Update shared on 29 Oct 2025
Fair value Decreased 0.29%The analyst consensus price target for Sherwin-Williams has decreased slightly by $1.10 to $378.43. Analysts cite ongoing macroeconomic uncertainty, weaker margins, and inconsistent demand across key end markets.
Analyst Commentary
Recent research on Sherwin-Williams highlights a range of perspectives from market observers, reflecting ongoing uncertainty in the sector.
Bullish Takeaways- Bullish analysts have raised their price targets, with some projecting values up to $400. This signals longer-term confidence in Sherwin-Williams' execution and recovery potential.
- Share gains and investments aimed at enhancing competitive advantages are seen as positioning the company for amplified leverage when end markets recover.
- Some analysts maintain Outperform and Neutral ratings despite headwinds. This suggests belief in Sherwin-Williams' ability to weather near-term challenges and capitalize on industry rebounds.
- Several analysts have tempered targets and highlighted that demand weakness, combined with margin pressure, continues to weigh on both short-term performance and forward estimates.
- There is persistent caution regarding the macroeconomic backdrop, as inconsistent results across end markets and lackluster volume growth limit visibility on near-term growth trajectory.
- Forecasts for consensus earnings in 2026 and 2027 are seen as at risk of drifting lower, especially without significant easing in mortgage rates and improvement in consumer sentiment.
- Expectations that a weak seasonal second quarter could lead to a stronger fourth quarter have not materialized. This further reinforces near-term uncertainty for the stock.
What's in the News
- Sherwin-Williams completed the repurchase of 2,050,000 shares between July and September 2025, totaling $723.86 million. This brings the aggregate buyback to 105,075,000 shares for $15,946.01 million since 2011 (Key Developments).
- New guidance for the fourth quarter anticipates net sales to increase in the low to mid-single digit percentage range (Key Developments).
- Full-year 2025 guidance forecasts consolidated net sales to rise by a low-single digit percentage, with diluted net income per share expected to be between $10.16 and $10.36, including acquisition and restructuring costs.

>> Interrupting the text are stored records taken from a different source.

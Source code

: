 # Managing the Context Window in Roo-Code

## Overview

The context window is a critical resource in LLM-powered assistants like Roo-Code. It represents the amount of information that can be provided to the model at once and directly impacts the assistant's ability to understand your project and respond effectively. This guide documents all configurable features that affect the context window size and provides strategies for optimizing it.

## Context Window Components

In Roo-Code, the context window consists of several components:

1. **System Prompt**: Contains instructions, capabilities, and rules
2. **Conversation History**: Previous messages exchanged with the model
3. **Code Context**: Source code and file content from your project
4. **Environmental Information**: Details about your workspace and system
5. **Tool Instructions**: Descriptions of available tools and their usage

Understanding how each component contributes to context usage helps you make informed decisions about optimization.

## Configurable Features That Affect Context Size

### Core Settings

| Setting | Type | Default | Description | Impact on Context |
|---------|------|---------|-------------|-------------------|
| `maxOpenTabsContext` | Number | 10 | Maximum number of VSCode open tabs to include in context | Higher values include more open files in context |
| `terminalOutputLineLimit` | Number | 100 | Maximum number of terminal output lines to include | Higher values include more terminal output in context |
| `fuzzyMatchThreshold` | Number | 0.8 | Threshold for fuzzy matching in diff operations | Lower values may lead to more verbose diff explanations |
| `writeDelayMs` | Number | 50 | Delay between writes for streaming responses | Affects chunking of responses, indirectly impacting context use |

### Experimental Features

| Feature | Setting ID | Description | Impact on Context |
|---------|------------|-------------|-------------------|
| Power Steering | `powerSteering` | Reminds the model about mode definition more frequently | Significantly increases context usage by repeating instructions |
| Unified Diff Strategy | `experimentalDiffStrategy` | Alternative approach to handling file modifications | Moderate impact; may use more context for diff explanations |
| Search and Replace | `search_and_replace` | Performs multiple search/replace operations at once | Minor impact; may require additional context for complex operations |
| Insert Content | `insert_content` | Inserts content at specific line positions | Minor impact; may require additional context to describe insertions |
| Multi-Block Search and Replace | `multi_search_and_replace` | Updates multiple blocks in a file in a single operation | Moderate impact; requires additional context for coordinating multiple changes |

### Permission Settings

This compares to $10.55 per share in 2024 (Key Developments).
Valuation Changes
- The Fair Value Estimate has decreased slightly from $379.52 to $378.43.
- The Discount Rate has risen modestly from 7.57% to 7.61%.
- The Revenue Growth Expectation has declined marginally from 4.49% to 4.36%.
- The Net Profit Margin Forecast has fallen from 13.04% to 12.73%.
- The Future P/E Ratio has increased from 33.30x to 34.03x.